Although the instructions provided to the employer had a list of tools, they did not bring the allen wrench which they later had to borrow from the bulk mail facility. The allen wrench they borrowed, although the proper size of 15/16 inch, was too short to provide enough leverage to loosen the cap screws which fastened the motor to its support. They could have returned to the shop to obtain the proper tool. However, the decedent decided to use his body position to achieve the leverage needed to break loose the cap screws. Because he was not able to achieve the proper leverage from the front of the motor, he decided to squeeze in the area behind the motor. The decedent positioned himself between the metal support bar and the loader unit's bucket.
A site survey would have revealed to the employer the type of machinery and its layout. An inventory of the tools and equipment needed for the job could have been made during such a site survey. If the employer had examined the layout of the machinery and determined exactly what was needed to complete the job safely, this incident may not have happened.

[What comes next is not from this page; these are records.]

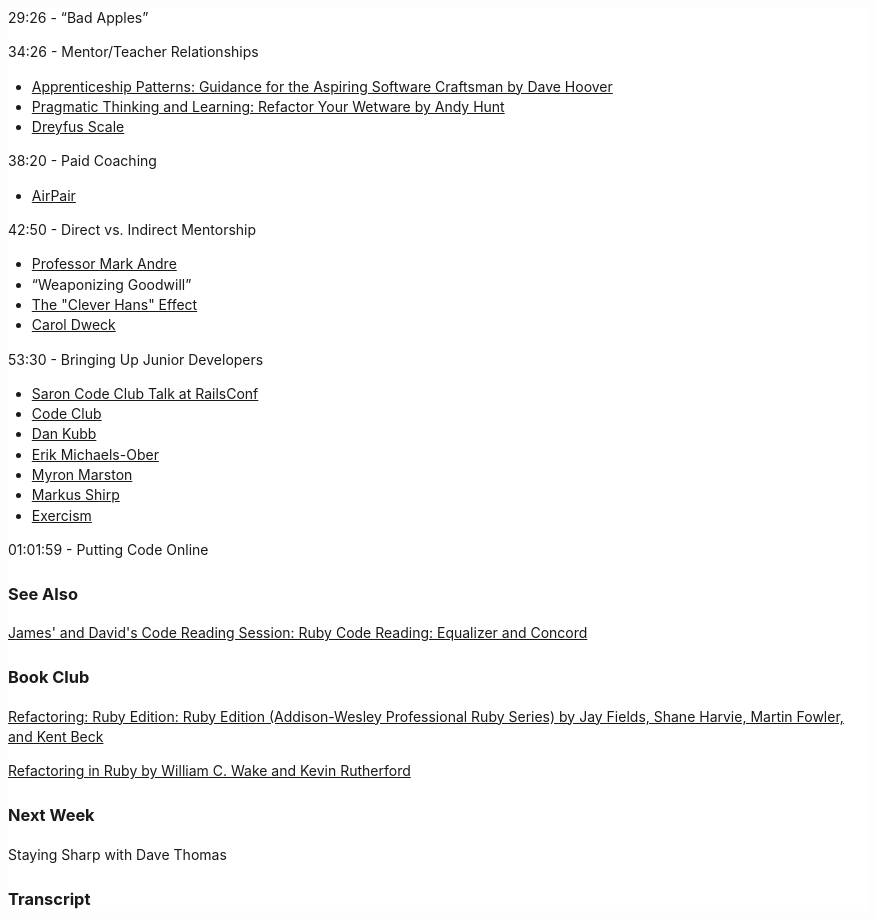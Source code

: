 29:26 - “Bad Apples”

34:26 - Mentor/Teacher Relationships

- [Apprenticeship Patterns: Guidance for the Aspiring Software Craftsman by Dave Hoover](https://www.amazon.com/gp/product/0596518382/ref=as_li_qf_sp_asin_il_tl?ie=UTF8&camp=1789&creative=9325&creativeASIN=0596518382&linkCode=as2&tag=chamaxwoo-20&linkId=YLDXCC7AEFAR66RZ)
- [Pragmatic Thinking and Learning: Refactor Your Wetware by Andy Hunt](https://www.amazon.com/gp/product/1934356050/ref=as_li_qf_sp_asin_il_tl?ie=UTF8&camp=1789&creative=9325&creativeASIN=1934356050&linkCode=as2&tag=chamaxwoo-20&linkId=RSEI24I6VBLJXGKV)
- [Dreyfus Scale](https://en.wikipedia.org/wiki/Dreyfus_model_of_skill_acquisition)

38:20 - Paid Coaching

- [AirPair](https://www.airpair.com/)

42:50 - Direct vs. Indirect Mentorship

- [Professor Mark Andre](https://www.pacificu.edu/optometry/faculty/mark_andre.cfm)
- “Weaponizing Goodwill”
- [The "Clever Hans" Effect](https://en.wikipedia.org/wiki/Clever_Hans)
- [Carol Dweck](https://mindsetonline.com/abouttheauthor/)

53:30 - Bringing Up Junior Developers

- [Saron Code Club Talk at RailsConf](https://www.youtube.com/watch?v=mW_xKGUKLpk)
- [Code Club](https://www.codeclub.org.uk/)
- [Dan Kubb](https://twitter.com/@dkubb)
- [Erik Michaels-Ober](https://twitter.com/sferik)
- [Myron Marston](https://myronmars.to/n/dev-blog)
- [Markus Shirp](https://twitter.com/@_m_b_j_)
- [Exercism](https://exercism.io/)

01:01:59 - Putting Code Online

### See Also

[James' and David's Code Reading Session: Ruby Code Reading: Equalizer and Concord](https://www.youtube.com/watch?v=fIhIjub1ry0)

### Book Club

[Refactoring: Ruby Edition: Ruby Edition (Addison-Wesley Professional Ruby Series) by Jay Fields, Shane Harvie, Martin Fowler, and Kent Beck](https://www.amazon.com/gp/product/0321984137/ref=as_li_qf_sp_asin_il_tl?ie=UTF8&camp=1789&creative=9325&creativeASIN=0321984137&linkCode=as2&tag=chamaxwoo-20&linkId=WPGL6ZIINZQSHTFT)

[Refactoring in Ruby by William C. Wake and Kevin Rutherford](https://www.amazon.com/gp/product/B002TIOYVM/ref=as_li_qf_sp_asin_il_tl?ie=UTF8&camp=1789&creative=9325&creativeASIN=B002TIOYVM&linkCode=as2&tag=chamaxwoo-20&linkId=YMP7XASM5JBW7UE6)

### Next Week

Staying Sharp with Dave Thomas

### Transcript
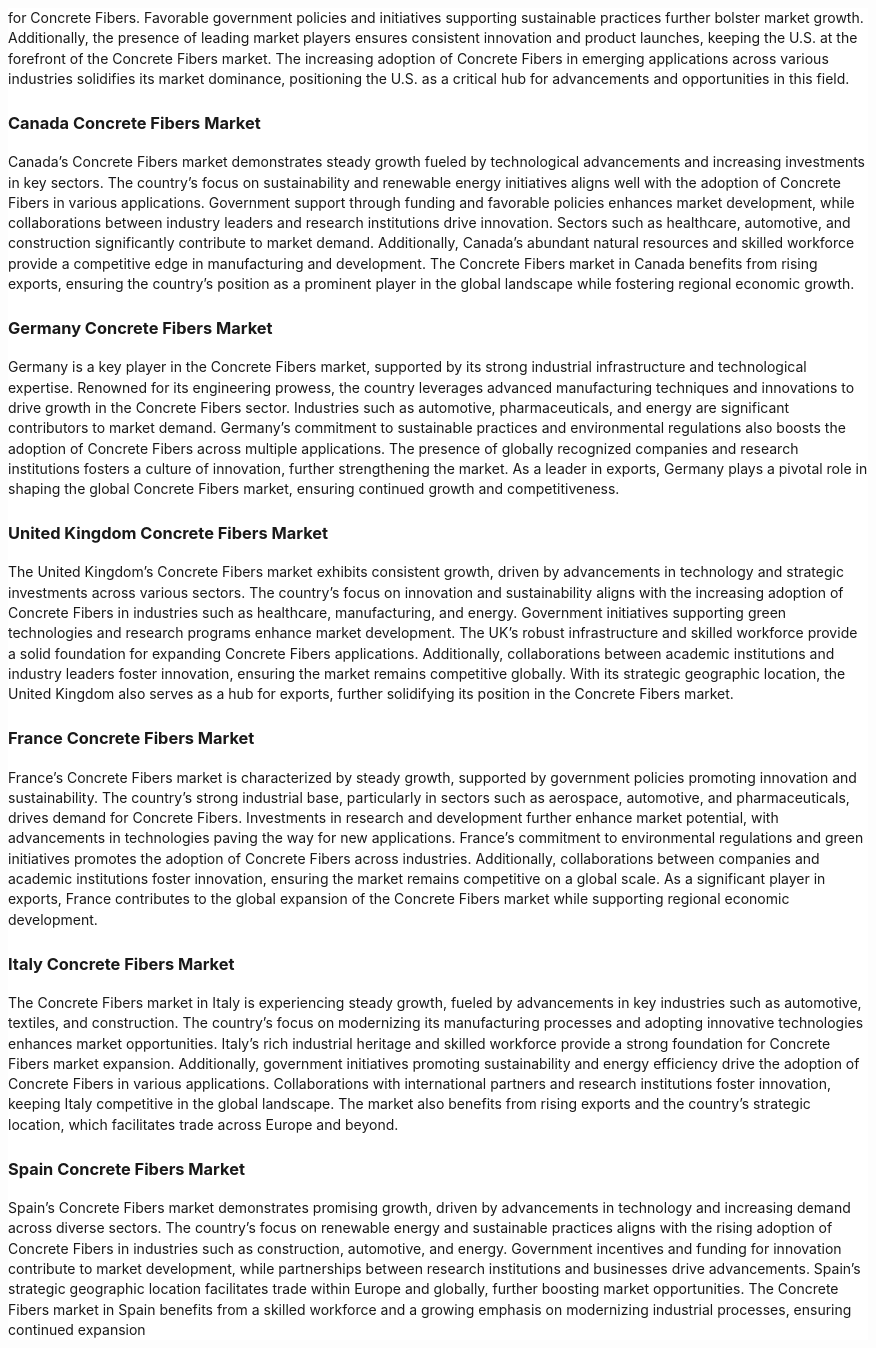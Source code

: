 for Concrete Fibers. Favorable government policies and initiatives supporting sustainable practices further bolster market growth. Additionally, the presence of leading market players ensures consistent innovation and product launches, keeping the U.S. at the forefront of the Concrete Fibers market. The increasing adoption of Concrete Fibers in emerging applications across various industries solidifies its market dominance, positioning the U.S. as a critical hub for advancements and opportunities in this field.</p><h3>Canada Concrete Fibers Market</h3><p>Canada&rsquo;s Concrete Fibers market demonstrates steady growth fueled by technological advancements and increasing investments in key sectors. The country&rsquo;s focus on sustainability and renewable energy initiatives aligns well with the adoption of Concrete Fibers in various applications. Government support through funding and favorable policies enhances market development, while collaborations between industry leaders and research institutions drive innovation. Sectors such as healthcare, automotive, and construction significantly contribute to market demand. Additionally, Canada&rsquo;s abundant natural resources and skilled workforce provide a competitive edge in manufacturing and development. The Concrete Fibers market in Canada benefits from rising exports, ensuring the country&rsquo;s position as a prominent player in the global landscape while fostering regional economic growth.</p><h3>Germany Concrete Fibers Market</h3><p>Germany is a key player in the Concrete Fibers market, supported by its strong industrial infrastructure and technological expertise. Renowned for its engineering prowess, the country leverages advanced manufacturing techniques and innovations to drive growth in the Concrete Fibers sector. Industries such as automotive, pharmaceuticals, and energy are significant contributors to market demand. Germany&rsquo;s commitment to sustainable practices and environmental regulations also boosts the adoption of Concrete Fibers across multiple applications. The presence of globally recognized companies and research institutions fosters a culture of innovation, further strengthening the market. As a leader in exports, Germany plays a pivotal role in shaping the global Concrete Fibers market, ensuring continued growth and competitiveness.</p><h3>United Kingdom Concrete Fibers Market</h3><p>The United Kingdom&rsquo;s Concrete Fibers market exhibits consistent growth, driven by advancements in technology and strategic investments across various sectors. The country&rsquo;s focus on innovation and sustainability aligns with the increasing adoption of Concrete Fibers in industries such as healthcare, manufacturing, and energy. Government initiatives supporting green technologies and research programs enhance market development. The UK&rsquo;s robust infrastructure and skilled workforce provide a solid foundation for expanding Concrete Fibers applications. Additionally, collaborations between academic institutions and industry leaders foster innovation, ensuring the market remains competitive globally. With its strategic geographic location, the United Kingdom also serves as a hub for exports, further solidifying its position in the Concrete Fibers market.</p><h3>France Concrete Fibers Market</h3><p>France&rsquo;s Concrete Fibers market is characterized by steady growth, supported by government policies promoting innovation and sustainability. The country&rsquo;s strong industrial base, particularly in sectors such as aerospace, automotive, and pharmaceuticals, drives demand for Concrete Fibers. Investments in research and development further enhance market potential, with advancements in technologies paving the way for new applications. France&rsquo;s commitment to environmental regulations and green initiatives promotes the adoption of Concrete Fibers across industries. Additionally, collaborations between companies and academic institutions foster innovation, ensuring the market remains competitive on a global scale. As a significant player in exports, France contributes to the global expansion of the Concrete Fibers market while supporting regional economic development.</p><h3>Italy Concrete Fibers Market</h3><p>The Concrete Fibers market in Italy is experiencing steady growth, fueled by advancements in key industries such as automotive, textiles, and construction. The country&rsquo;s focus on modernizing its manufacturing processes and adopting innovative technologies enhances market opportunities. Italy&rsquo;s rich industrial heritage and skilled workforce provide a strong foundation for Concrete Fibers market expansion. Additionally, government initiatives promoting sustainability and energy efficiency drive the adoption of Concrete Fibers in various applications. Collaborations with international partners and research institutions foster innovation, keeping Italy competitive in the global landscape. The market also benefits from rising exports and the country&rsquo;s strategic location, which facilitates trade across Europe and beyond.</p><h3>Spain Concrete Fibers Market</h3><p>Spain&rsquo;s Concrete Fibers market demonstrates promising growth, driven by advancements in technology and increasing demand across diverse sectors. The country&rsquo;s focus on renewable energy and sustainable practices aligns with the rising adoption of Concrete Fibers in industries such as construction, automotive, and energy. Government incentives and funding for innovation contribute to market development, while partnerships between research institutions and businesses drive advancements. Spain&rsquo;s strategic geographic location facilitates trade within Europe and globally, further boosting market opportunities. The Concrete Fibers market in Spain benefits from a skilled workforce and a growing emphasis on modernizing industrial processes, ensuring continued expansion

Recommendation #2: Employers should ensure that employees understand the operation of the machinery prior to any work being performed on it.
Discussion: According to the surviving machinist, no employee of the contracted company or the bulk mail facility demonstrated the operation of the machinery for he and the decedent. He stated that they were shown the location of the equipment and were left on their own. He further stated that he and the decedent determined how to operate the equipment. Further, the surviving machinist stated that neither he nor his partner were aware that the loader unit's bucket was not in its fully lowered position. Although status lights do not provide information that the loader unit is in the fully lowered position, it is possible to determine it visually.
The employer should have ensured that the contractor or bulk mail facility demonstrate the proper operation of the equipment to his employees. The instructions provided clearly indicated that death of serious injury may occur if they are not followed. The first step of the instructions state that the bucket must be fully lowered to the ground and power locked out. If the employer had ensured that this step be demonstrated to his employees, or that a bulk mail facility employee be assigned to operate the equipment for his employees, this incident may not have happened.
Recommendation #3: Employers should define safety responsibilities for the shop and each job being performed at a remote location.
Discussion: The employer in this incident had no Injury and Illness Prevention Program. There was no method in place to instruct employees in hazards unique to their job assignments nor for evaluating workplace hazards. It is of paramount importance, when sending employees to remote locations which are not employer owned, to identify workplace hazards prior to beginning work. It is also necessary to identify the person responsible for safety.
If there was a formal safety program that detailed the need and procedure for identifying, evaluating and controlling or eliminating hazards, this incident would most likely not have happened.
Barclays Official Code of Regulations, Vol. 9., Title 8, Industrial Relations. South San Francisco, CA, 1990.